(Material for the task)
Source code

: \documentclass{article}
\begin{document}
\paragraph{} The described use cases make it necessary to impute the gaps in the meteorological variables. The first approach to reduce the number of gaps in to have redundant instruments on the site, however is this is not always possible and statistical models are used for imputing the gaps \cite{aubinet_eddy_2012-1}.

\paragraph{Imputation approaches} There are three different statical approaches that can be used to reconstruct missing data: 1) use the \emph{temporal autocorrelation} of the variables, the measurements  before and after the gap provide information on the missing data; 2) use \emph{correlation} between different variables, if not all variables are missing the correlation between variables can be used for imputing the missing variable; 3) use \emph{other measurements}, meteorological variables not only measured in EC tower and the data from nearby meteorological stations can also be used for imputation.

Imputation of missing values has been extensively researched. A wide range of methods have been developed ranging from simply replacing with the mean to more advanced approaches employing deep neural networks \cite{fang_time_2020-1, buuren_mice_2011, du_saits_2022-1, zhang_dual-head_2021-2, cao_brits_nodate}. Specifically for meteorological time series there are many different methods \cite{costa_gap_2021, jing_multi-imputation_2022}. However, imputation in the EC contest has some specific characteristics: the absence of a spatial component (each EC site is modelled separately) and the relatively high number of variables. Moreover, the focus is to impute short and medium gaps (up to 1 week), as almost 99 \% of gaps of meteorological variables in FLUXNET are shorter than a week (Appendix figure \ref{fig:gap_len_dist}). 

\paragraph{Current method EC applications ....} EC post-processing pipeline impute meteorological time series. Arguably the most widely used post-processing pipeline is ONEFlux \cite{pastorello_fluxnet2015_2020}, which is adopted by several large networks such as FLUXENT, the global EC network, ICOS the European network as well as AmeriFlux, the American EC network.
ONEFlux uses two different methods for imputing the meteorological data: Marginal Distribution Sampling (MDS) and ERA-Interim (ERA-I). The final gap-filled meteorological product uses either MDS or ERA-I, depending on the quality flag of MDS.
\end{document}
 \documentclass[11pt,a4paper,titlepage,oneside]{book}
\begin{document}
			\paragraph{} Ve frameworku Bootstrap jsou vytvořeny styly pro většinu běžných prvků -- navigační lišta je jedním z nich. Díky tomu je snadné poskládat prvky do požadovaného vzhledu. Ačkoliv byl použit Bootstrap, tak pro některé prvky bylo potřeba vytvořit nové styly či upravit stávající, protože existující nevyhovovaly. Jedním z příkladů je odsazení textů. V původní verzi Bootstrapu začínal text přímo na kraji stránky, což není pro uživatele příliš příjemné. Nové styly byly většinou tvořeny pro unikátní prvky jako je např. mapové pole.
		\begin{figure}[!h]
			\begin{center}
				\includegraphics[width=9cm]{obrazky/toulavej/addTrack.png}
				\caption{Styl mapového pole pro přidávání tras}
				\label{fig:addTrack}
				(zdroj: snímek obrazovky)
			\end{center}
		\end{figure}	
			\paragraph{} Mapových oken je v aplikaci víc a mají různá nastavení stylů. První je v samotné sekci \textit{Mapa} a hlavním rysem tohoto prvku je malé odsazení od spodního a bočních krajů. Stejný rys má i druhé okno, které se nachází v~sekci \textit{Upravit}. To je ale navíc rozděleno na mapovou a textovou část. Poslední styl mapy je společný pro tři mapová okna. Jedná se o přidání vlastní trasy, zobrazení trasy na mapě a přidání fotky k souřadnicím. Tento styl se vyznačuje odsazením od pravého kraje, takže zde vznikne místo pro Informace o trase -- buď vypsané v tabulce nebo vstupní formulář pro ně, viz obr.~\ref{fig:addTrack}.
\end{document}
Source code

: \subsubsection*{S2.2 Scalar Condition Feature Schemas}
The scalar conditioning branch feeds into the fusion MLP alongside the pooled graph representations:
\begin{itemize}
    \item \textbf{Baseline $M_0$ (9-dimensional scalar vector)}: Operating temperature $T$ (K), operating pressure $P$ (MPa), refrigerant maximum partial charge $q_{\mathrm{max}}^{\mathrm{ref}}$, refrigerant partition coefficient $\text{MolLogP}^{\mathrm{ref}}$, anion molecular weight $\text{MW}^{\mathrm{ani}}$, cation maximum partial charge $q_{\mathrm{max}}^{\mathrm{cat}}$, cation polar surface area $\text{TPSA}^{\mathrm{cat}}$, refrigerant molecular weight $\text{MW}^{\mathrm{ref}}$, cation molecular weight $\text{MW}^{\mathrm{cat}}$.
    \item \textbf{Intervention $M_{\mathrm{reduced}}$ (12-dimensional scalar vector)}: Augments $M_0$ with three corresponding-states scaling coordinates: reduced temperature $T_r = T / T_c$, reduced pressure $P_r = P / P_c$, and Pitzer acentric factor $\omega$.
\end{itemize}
(End Material for the task)
(Action item) Find the string "documentclass" in the data. Report each line it appears in.

(Response)
: \documentclass{article}
 \documentclass[11pt,a4paper,titlepage,oneside]{book}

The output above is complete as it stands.